Yes, It Did Indeed Raise Some Eyebrows

When Pope Benedict offered Mass facing the same direction as the people with, as his Master of Ceremonies said, "his gaze toward the Cross" I knew that it might raise some eyebrows, and it certainly has. Media both within and outside of the Church have been commenting on it in various ways.

One of the phrases that seemes to be repeated is that "this is the first time this has happened since the Second Vatican Council," and honestly, I thought this was the case. Then Fr. Z provided a photo of Pope John Paul II offering Mass, facing the same direction as the people, at the very same altar. Here it is:


Anonymous said...

This news article from yesterday raised my eyebrows more (and speaks volumes on the mindset of the Bishop of Rome):

ROME, Italy (CNN) -- Pope Benedict XVI has canceled a planned visit to a prestigious Italian university after a protest by academics and students attacked his views on Galileo, the Vatican confirmed Tuesday.

The pope had been due to give a speech at La Sapienza university in Rome Thursday to open its academic year.

However, the visit drew criticism from academics at the university who signed a letter demanding that the trip be called off.
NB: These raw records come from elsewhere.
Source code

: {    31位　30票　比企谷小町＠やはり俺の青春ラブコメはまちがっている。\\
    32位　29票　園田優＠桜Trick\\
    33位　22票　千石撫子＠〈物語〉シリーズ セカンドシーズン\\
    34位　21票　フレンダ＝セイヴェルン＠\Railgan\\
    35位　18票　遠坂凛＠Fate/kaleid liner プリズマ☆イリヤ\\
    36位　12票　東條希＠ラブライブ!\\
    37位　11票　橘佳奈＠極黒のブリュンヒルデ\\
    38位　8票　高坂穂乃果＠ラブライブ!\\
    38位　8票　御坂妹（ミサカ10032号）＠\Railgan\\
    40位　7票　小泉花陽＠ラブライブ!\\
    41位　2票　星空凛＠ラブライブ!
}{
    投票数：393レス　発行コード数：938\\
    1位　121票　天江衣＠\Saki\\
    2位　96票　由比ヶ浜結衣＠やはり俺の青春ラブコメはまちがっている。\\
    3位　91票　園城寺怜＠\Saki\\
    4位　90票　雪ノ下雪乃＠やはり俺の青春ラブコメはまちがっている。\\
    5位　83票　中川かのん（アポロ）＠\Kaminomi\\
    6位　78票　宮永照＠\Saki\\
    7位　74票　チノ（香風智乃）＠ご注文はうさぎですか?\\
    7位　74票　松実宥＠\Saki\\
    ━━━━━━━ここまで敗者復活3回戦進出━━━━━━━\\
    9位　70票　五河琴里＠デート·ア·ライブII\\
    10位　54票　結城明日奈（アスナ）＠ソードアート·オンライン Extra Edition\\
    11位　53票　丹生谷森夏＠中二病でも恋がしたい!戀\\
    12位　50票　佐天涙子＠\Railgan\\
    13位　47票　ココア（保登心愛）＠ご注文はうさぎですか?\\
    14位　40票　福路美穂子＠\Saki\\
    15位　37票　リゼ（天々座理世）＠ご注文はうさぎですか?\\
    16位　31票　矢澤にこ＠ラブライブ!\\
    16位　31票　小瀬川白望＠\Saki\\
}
Separately, students protested outside the university, carrying banners insisting the university is a lay institution and the pope is not welcome.

"Given the events of the past days regarding the visit of the Holy Father to La Sapienza university upon the rector's invitation, which was scheduled to take place Thursday, January 17, it was decided to postpone the event," the Vatican said in a short written statement.
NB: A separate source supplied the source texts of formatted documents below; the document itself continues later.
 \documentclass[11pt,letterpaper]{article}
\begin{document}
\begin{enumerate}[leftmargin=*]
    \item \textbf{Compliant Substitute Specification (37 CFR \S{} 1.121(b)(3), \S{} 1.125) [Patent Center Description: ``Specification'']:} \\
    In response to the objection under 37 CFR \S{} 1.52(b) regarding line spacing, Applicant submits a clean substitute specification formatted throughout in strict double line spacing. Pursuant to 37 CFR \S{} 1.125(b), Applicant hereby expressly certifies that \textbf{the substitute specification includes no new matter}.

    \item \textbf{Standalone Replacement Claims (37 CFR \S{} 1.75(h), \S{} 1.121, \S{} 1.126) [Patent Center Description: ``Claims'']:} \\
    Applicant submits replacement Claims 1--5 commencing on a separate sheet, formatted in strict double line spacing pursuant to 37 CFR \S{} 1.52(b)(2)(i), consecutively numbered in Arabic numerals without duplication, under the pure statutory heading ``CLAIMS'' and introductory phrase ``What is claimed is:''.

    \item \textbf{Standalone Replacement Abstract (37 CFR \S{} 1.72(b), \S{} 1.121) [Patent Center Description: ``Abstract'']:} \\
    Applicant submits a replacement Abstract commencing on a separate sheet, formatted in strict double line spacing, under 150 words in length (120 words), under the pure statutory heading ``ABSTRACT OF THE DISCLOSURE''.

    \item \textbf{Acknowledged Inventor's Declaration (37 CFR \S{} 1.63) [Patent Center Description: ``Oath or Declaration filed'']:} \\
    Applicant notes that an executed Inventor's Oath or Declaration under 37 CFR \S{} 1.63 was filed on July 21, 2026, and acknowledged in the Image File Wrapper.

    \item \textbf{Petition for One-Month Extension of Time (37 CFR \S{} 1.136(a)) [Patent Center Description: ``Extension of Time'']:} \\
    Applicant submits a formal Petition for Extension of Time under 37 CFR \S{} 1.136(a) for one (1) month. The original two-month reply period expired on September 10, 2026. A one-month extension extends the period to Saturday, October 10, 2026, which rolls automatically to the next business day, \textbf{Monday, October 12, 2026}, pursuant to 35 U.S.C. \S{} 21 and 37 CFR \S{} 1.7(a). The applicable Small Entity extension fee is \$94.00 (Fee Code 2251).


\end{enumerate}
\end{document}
Father Ciro Benedettini, a spokesman for the Vatican, confirmed to CNN the academic protests had prompted the cancellation.

In the letter, academics -- pointing to a speech the pope gave at the same university as a cardinal in 1990 -- claimed he condones the 1633 trial and conviction of the scientist Galileo for heresy.

The astronomer had argued that the Earth revolved around the Sun, in contradiction to church teachings at the time, and he was forced to renounce his findings publicly.

In comments made 15 years ago when he was still a cardinal, Pope Benedict is reported to have called the trial "reasonable and just."

During his speech, the pope -- then Cardinal Ratzinger -- quoted an Austrian philosopher Paul Feyerabend, saying, "At the time of Galileo, the church remained more loyal (or faithful) to reason than Galileo himself.

Andreas Srova, a physics professor at the university, said it would have been inappropriate for the pope to appear for the inauguration.

Srova, who signed the protest letter and is the author of a book detailing the 1633 trial, said he is "very satisfied" that the Vatican decided to cancel the trip.

"We have no objections to the pope visiting at any other time when there can be exchanges of opinion, but not at the inauguration," he said. "It was a mistake to ask him to come at this time."

CNN's Rome bureau chief Alessio Vinci said it was quite extraordinary for the pope to cancel the visit just because of the objections of the students and professors. It Is especially surprising, he said, given that this is the same pope that made a controversial visit to Turkey last year.

Pope Benedict went to the predominantly Muslim country despite strained relations between the Vatican and the Islamic world following a lecture the pope gave at a German university in which he made unflattering comments about the Islamic faith.

Mrs Jackie Parkes MJ said...

Nice blog...

Anonymous said...

Like the name of your blog. I found it from the Some Have Hats blog by Karen Hall.

Denver said...


I went to high school with a fellow named Dana Christensen - same spelling - in Denver. He graduated in 1981. Might you be he?